Preheat oven to 350 degrees F and grease an 8 1/2 x 4 1/4 loaf pan. Line the bottom with parchment, leaving a two-inch overhang on both sides.
In a small bowl, toss raspberries with 1 teaspoon flour until coated and set aside.
In a separate bowl, whisk together the yogurt, sugar, eggs, lemon zest, vanilla, and oil. Sift in the flour, baking powder, and salt into the yogurt mixture and stir just until combined. Be careful not to overmix. Carefully fold raspberries into the batter and transfer to the prepared loaf pan.
Bake for about 50 to 60 minutes, or until a cake tester placed into the center of the loaf comes out clean and the loaf is golden.

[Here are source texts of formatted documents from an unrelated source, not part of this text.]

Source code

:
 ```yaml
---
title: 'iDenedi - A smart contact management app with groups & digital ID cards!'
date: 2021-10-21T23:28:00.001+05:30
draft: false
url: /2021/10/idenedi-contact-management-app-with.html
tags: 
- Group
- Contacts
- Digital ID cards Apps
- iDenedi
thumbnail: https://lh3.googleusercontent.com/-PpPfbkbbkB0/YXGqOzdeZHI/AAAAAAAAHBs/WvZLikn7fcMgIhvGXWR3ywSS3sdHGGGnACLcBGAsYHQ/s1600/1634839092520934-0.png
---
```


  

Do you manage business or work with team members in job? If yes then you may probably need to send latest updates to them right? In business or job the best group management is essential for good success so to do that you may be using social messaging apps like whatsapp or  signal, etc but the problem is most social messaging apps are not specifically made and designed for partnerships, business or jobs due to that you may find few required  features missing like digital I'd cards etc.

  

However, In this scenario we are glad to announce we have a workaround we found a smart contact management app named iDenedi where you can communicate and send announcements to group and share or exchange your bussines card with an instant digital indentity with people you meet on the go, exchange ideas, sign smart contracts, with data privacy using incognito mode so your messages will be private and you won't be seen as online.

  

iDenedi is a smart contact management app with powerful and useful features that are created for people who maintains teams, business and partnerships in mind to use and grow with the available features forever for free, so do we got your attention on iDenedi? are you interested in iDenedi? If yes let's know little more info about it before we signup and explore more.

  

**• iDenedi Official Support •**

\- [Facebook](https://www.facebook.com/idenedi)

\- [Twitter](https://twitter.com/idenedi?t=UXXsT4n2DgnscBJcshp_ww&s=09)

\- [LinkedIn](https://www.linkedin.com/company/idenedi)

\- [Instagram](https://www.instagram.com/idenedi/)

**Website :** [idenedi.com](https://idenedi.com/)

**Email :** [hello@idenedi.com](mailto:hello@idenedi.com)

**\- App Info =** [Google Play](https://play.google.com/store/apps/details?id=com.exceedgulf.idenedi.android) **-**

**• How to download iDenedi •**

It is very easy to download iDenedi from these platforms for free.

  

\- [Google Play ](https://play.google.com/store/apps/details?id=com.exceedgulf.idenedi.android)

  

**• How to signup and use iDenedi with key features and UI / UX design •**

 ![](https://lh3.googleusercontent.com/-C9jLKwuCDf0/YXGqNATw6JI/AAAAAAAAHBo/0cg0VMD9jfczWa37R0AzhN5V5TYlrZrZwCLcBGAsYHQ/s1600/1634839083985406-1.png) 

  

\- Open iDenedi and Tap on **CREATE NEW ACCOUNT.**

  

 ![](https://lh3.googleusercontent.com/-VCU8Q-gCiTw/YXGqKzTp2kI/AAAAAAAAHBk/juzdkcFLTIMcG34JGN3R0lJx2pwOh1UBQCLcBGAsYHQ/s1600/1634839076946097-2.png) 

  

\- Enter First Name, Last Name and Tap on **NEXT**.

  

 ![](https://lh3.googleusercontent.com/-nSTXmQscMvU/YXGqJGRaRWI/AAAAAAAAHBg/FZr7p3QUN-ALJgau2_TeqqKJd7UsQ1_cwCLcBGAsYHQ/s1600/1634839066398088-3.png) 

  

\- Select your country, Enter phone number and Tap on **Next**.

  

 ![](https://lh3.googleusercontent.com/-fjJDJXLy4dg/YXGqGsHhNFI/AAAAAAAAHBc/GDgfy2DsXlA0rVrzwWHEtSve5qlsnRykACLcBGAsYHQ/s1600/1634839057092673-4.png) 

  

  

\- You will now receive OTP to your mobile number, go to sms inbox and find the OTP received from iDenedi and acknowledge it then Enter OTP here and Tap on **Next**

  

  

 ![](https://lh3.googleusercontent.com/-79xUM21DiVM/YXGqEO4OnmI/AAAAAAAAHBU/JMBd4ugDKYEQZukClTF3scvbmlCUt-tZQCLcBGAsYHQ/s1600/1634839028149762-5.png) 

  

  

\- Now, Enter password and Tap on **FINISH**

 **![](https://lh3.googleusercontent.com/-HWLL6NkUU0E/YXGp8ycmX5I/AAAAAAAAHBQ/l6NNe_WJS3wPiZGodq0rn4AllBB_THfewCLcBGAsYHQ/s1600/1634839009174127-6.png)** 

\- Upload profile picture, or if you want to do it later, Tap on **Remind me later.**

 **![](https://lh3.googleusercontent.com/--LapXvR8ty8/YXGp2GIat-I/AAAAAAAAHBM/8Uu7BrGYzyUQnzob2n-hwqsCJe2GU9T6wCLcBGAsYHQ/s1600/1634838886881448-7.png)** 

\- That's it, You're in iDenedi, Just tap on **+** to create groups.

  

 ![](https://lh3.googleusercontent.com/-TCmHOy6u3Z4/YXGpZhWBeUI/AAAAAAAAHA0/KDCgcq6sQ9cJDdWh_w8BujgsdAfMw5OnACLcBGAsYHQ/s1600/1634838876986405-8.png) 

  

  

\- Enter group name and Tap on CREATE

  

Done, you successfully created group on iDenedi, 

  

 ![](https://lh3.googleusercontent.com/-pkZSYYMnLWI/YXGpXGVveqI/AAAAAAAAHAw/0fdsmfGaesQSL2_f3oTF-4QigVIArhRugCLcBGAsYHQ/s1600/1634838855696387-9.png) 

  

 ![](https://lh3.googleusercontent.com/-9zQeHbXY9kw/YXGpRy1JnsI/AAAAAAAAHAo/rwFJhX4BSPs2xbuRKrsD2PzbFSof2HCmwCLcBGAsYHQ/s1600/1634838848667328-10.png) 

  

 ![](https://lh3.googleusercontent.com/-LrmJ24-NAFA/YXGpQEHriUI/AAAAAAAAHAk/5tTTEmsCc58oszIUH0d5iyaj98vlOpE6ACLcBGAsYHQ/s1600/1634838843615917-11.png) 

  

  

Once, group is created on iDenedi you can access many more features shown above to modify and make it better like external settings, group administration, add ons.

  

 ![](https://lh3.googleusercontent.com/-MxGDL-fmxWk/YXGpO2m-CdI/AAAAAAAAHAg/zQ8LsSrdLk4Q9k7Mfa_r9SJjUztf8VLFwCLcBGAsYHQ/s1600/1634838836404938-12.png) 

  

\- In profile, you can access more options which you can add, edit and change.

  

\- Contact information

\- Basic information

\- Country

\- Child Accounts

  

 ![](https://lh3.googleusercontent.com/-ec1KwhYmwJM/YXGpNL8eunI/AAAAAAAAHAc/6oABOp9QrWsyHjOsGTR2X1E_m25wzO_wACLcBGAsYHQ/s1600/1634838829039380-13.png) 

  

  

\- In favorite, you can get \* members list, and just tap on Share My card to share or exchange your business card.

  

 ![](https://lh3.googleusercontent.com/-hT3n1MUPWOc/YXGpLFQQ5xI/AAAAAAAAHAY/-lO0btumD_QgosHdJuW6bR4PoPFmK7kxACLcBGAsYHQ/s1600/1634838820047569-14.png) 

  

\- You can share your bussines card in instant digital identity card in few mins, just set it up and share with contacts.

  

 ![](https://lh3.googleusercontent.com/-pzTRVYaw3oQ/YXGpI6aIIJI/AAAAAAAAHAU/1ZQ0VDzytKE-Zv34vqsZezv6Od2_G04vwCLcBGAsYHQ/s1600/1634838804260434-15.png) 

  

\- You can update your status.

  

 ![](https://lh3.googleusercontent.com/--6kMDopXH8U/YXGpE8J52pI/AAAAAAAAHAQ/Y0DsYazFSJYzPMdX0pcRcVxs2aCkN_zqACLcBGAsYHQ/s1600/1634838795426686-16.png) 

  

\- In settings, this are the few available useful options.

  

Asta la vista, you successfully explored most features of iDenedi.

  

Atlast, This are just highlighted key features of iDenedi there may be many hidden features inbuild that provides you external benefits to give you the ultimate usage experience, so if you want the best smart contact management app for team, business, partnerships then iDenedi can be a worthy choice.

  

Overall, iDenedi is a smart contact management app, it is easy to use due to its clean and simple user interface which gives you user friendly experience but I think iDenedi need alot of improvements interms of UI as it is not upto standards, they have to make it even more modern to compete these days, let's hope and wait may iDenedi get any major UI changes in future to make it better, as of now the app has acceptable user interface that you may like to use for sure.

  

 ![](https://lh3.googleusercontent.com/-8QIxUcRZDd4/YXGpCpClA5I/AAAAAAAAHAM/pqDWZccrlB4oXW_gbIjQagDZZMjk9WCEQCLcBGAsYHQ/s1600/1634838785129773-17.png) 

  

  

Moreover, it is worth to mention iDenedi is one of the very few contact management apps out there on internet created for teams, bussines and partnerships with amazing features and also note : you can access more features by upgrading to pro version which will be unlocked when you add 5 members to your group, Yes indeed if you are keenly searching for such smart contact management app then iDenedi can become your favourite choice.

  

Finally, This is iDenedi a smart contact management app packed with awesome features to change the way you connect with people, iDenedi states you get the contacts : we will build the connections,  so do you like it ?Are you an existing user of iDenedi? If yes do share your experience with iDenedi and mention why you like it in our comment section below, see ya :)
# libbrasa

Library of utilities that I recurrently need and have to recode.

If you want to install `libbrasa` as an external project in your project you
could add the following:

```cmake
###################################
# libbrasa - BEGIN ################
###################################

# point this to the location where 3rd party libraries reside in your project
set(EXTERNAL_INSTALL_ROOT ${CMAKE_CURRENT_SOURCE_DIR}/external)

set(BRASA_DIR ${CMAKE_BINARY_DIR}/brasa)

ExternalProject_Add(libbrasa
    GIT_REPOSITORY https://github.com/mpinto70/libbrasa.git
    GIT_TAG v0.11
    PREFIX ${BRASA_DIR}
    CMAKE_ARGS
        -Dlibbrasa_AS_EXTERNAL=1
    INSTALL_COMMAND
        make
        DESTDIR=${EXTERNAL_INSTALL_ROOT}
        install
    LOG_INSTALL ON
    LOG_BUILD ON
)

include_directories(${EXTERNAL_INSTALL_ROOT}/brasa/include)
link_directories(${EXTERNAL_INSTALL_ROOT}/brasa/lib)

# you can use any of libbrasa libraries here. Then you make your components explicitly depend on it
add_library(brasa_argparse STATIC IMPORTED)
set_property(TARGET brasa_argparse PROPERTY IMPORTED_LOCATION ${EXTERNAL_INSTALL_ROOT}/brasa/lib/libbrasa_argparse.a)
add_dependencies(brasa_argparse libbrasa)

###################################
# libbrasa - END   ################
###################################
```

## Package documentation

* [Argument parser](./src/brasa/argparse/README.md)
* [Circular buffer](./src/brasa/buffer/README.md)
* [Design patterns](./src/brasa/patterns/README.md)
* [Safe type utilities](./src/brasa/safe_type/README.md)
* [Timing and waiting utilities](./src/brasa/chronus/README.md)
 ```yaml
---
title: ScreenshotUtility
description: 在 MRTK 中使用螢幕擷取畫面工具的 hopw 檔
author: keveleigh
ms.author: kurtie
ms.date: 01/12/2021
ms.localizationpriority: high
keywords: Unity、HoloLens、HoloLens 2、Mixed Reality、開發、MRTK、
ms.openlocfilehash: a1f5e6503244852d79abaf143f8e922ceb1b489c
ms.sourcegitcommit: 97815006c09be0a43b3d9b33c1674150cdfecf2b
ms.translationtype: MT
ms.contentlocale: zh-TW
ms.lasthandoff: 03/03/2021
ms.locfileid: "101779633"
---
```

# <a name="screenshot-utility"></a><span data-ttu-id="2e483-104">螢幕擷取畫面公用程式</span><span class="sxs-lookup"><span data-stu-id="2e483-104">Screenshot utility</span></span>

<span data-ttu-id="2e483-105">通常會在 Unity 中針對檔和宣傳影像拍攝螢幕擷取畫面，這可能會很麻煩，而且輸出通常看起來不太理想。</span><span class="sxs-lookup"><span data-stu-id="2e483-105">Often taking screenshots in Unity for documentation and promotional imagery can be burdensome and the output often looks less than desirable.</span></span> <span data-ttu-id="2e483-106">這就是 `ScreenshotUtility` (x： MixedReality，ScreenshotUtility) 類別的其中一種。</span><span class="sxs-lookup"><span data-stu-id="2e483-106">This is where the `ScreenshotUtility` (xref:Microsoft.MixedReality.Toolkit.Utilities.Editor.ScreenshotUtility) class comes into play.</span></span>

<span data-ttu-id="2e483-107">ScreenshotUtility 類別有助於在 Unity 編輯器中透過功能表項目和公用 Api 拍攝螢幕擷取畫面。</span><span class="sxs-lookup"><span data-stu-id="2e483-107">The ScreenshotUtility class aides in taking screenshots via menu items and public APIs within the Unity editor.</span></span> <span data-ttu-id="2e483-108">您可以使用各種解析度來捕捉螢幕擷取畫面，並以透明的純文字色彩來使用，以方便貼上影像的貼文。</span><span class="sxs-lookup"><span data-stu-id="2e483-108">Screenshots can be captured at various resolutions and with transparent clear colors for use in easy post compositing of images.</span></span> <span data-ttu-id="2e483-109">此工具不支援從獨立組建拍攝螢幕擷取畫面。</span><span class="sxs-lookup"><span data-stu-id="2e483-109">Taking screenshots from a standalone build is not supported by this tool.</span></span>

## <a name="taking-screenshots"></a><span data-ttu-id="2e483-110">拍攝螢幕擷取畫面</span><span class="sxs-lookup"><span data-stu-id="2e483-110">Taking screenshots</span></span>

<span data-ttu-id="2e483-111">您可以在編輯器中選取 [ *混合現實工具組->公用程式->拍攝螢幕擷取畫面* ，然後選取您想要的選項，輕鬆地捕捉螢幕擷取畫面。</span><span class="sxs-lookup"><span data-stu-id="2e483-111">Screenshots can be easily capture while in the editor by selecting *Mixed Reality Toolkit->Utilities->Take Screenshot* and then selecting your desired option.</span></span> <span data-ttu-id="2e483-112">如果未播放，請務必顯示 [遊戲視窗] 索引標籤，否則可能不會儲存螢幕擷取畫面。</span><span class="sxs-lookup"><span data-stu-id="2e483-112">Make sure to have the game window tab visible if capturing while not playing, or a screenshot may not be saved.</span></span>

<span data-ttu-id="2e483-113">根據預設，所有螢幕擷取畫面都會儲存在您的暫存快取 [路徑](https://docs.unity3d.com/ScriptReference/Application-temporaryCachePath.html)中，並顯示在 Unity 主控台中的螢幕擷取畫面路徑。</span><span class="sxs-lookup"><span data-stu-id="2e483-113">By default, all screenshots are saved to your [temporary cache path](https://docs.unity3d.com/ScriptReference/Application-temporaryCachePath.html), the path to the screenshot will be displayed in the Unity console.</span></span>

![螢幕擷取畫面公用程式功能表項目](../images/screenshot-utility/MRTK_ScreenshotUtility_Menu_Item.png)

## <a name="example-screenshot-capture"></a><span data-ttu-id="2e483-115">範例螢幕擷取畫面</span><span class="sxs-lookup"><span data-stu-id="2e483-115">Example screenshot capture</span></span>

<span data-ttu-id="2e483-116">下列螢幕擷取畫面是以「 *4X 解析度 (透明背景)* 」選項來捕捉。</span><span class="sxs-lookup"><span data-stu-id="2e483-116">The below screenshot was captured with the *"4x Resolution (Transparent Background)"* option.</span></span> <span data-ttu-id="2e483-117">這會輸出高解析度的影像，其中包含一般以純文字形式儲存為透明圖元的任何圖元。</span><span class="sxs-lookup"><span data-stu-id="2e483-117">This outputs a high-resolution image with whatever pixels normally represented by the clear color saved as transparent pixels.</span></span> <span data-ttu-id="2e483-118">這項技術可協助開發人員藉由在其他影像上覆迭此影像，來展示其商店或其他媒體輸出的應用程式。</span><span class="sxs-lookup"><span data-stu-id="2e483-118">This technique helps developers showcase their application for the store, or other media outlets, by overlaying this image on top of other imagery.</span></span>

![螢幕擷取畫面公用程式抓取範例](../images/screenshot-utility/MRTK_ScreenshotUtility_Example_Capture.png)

While the cake is baking, making the lemon drizzle. In a small saucepan over medium heat, simmer the lemon juice and sugar until the sugar dissolves; about 2 minutes.
Remove the cake from the oven and let cool in the pan on a cooling rack for 10 minutes. Carefully remove it from the loaf pan and set on a cooling rack with a sheet pan underneath. Brush the warm cake generously with lemon drizzle.
If you want glaze the cake, let it cool completely. Then combine the powdered sugar and lemon juice until smooth and drizzle over the top.